🤖 AI Summary
This work addresses the performance bottleneck of monocular depth estimation (MDE) in relative pose estimation, stemming from scale and offset ambiguities inherent in MDE outputs. We propose three generic solvers that explicitly model and correct independent affine ambiguities. Our method jointly optimizes point correspondences, epipolar constraints, PnP, and the essential matrix, while incorporating depth-prior-guided feature matching. To our knowledge, this is the first systematic analysis and correction of affine ambiguity—present even in so-called “metric” depth outputs—enabling robust pose estimation in both calibrated and uncalibrated scenarios. Experiments demonstrate that our framework significantly outperforms conventional keypoint-based and PnP baselines across multiple benchmarks. It is agnostic to both feature matchers and MDE models, and its performance consistently improves with advancements in matching accuracy and depth prediction quality.
📝 Abstract
Monocular depth estimation (MDE) models have undergone significant advancements over recent years. Many MDE models aim to predict affine-invariant relative depth from monocular images, while recent developments in large-scale training and vision foundation models enable reasonable estimation of metric (absolute) depth. However, effectively leveraging these predictions for geometric vision tasks, in particular relative pose estimation, remains relatively under explored.
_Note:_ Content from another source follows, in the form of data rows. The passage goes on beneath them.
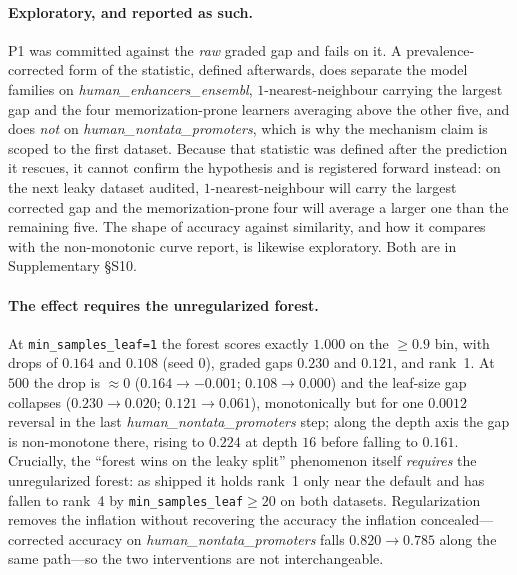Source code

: \documentclass[webpdf,modern,large,namedate]{oup-authoring-template}%
\begin{document}
\paragraph{Exploratory, and reported as such.} P1 was committed against the \emph{raw} graded gap
and fails on it. A prevalence-corrected form of the statistic, defined afterwards, does separate the
model families on \textit{human\_enhancers\_ensembl}, $1$-nearest-neighbour carrying the largest gap
and the four memorization-prone learners averaging above the other five, and does \emph{not} on
\textit{human\_nontata\_promoters}, which is why the mechanism claim is scoped to the first dataset.
Because that statistic was defined after the prediction it rescues, it cannot confirm the hypothesis
and is registered forward instead: on the next leaky dataset audited, $1$-nearest-neighbour will
carry the largest corrected gap and the memorization-prone four will average a larger one than the
remaining five. The shape of accuracy against similarity, and how it compares with the non-monotonic
curve \citet{rafi2026} report, is likewise exploratory. Both are in Supplementary \S S10.

\paragraph{The effect requires the unregularized forest.}\label{sec:r-regpath} At \texttt{min\_samples\_leaf=1} the forest scores exactly $1.000$ on the $\ge0.9$ bin, with drops of $0.164$ and $0.108$ (seed $0$), graded gaps $0.230$ and $0.121$, and rank~1. At $500$ the drop is $\approx0$ ($0.164\to-0.001$; $0.108\to0.000$) and the leaf-size gap collapses ($0.230\to0.020$; $0.121\to0.061$), monotonically but for one $0.0012$ reversal in the last \textit{human\_nontata\_promoters} step; along the depth axis the gap is non-monotone there, rising to $0.224$ at depth $16$ before falling to $0.161$. Crucially, the ``forest wins on the leaky split'' phenomenon itself \emph{requires} the unregularized forest: as shipped it holds rank~1 only near the default and has fallen to rank~4 by \texttt{min\_samples\_leaf}$\ge20$ on both datasets. Regularization removes the inflation without recovering the accuracy the inflation concealed---corrected accuracy on \textit{human\_nontata\_promoters} falls $0.820\to0.785$ along the same path---so the two interventions are not interchangeable.
\end{document}
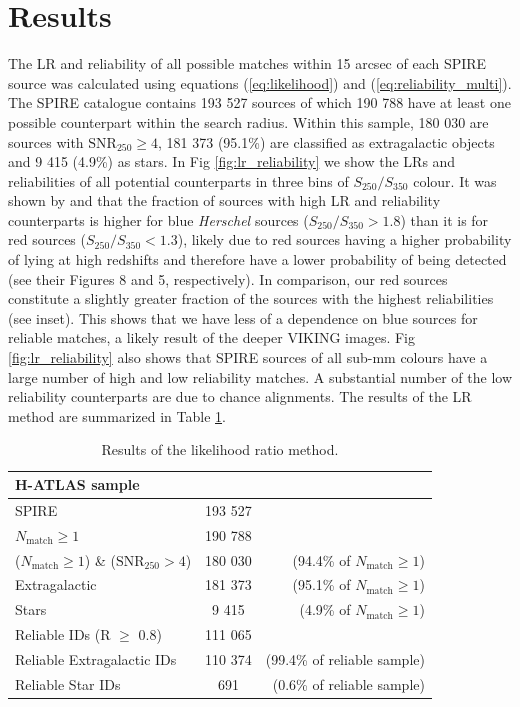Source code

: \documentclass[fleqn,usenatbib]{mnras}
\begin{document}
\section{Results}
\label{sec:results}

The LR and reliability of all possible matches within 15 arcsec of each SPIRE source was calculated using equations (\ref{eq:likelihood}) and (\ref{eq:reliability_multi}). The SPIRE catalogue contains 193 527 sources of which 190 788 have at least one possible counterpart within the search radius. Within this sample, 180 030 are sources with $\textrm{SNR}_{250} \geq 4$, 181 373 (95.1\%) are classified as extragalactic objects and 9 415 (4.9\%) as stars. In Fig \ref{fig:lr_reliability} we show the LRs and reliabilities of all potential counterparts in three bins of $S_{250}/S_{350}$ colour. It was shown by \citealt{Bourne_2016} and \citealt{Furlanetto_2018} that the fraction of sources with high LR and reliability counterparts is higher for blue \textit{Herschel} sources ($S_{250}/S_{350} > 1.8$) than it is for red sources ($S_{250}/S_{350} < 1.3$), likely due to red sources having a higher probability of lying at high redshifts and therefore have a lower probability of being detected (see their Figures 8 and 5, respectively). In comparison, our red sources constitute a slightly greater fraction of the sources with the highest reliabilities (see inset). This shows that we have less of a dependence on blue sources for reliable matches, a likely result of the deeper VIKING images. Fig \ref{fig:lr_reliability} also shows that SPIRE sources of all sub-mm colours have a large number of high and low reliability matches. A substantial number of the low reliability counterparts are due to chance alignments. The results of the LR method are summarized in Table \ref{tab:lr_results}. 

\begin{table}
	\centering
	\caption{Results of the likelihood ratio method.}
	\label{tab:lr_results}
	\begin{tabular}{lcr}
		\hline
		\hline
		H-ATLAS sample &  & \\
		\hline
		SPIRE & 193 527 & \\
		$N_{\textrm{match}} \geq 1$ & 190 788 & \\
		($N_{\textrm{match}} \geq 1$) \& ($\textrm{SNR}_{250} > 4$) & 180 030 & (94.4\% of $N_{\textrm{match}} \geq 1$)\\
		Extragalactic & 181 373 & (95.1\% of $N_{\textrm{match}} \geq 1$)\\
		Stars & 9 415 & (4.9\% of $N_{\textrm{match}} \geq 1$) \\
		Reliable IDs (R $\geq$ 0.8) & 111 065 & \\
		Reliable Extragalactic IDs & 110 374 & (99.4\% of reliable sample) \\
		Reliable Star IDs & 691 & (0.6\% of reliable sample) \\
		\hline
		\hline
	\end{tabular}
\end{table}
\end{document}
While depths provide rich constraints for cross-view image alignment, the intrinsic noise and ambiguity from the monocular depth priors present practical challenges to improving upon classic keypoint-based solutions. In this paper, we develop three solvers for relative pose estimation that explicitly account for independent affine (scale and shift) ambiguities, covering both calibrated and uncalibrated conditions. We further propose a hybrid estimation pipeline that combines our proposed solvers with classic point-based solvers and epipolar constraints. We find that the affine correction modeling is beneficial to not only the relative depth priors but also, surprisingly, the ``metric"ones. Results across multiple datasets demonstrate large improvements of our approach over classic keypoint-based baselines and PnP-based solutions, under both calibrated and uncalibrated setups. We also show that our method improves consistently with different feature matchers and MDE models, and can further benefit from very recent advances on both modules. Code is available at https://github.com/MarkYu98/madpose.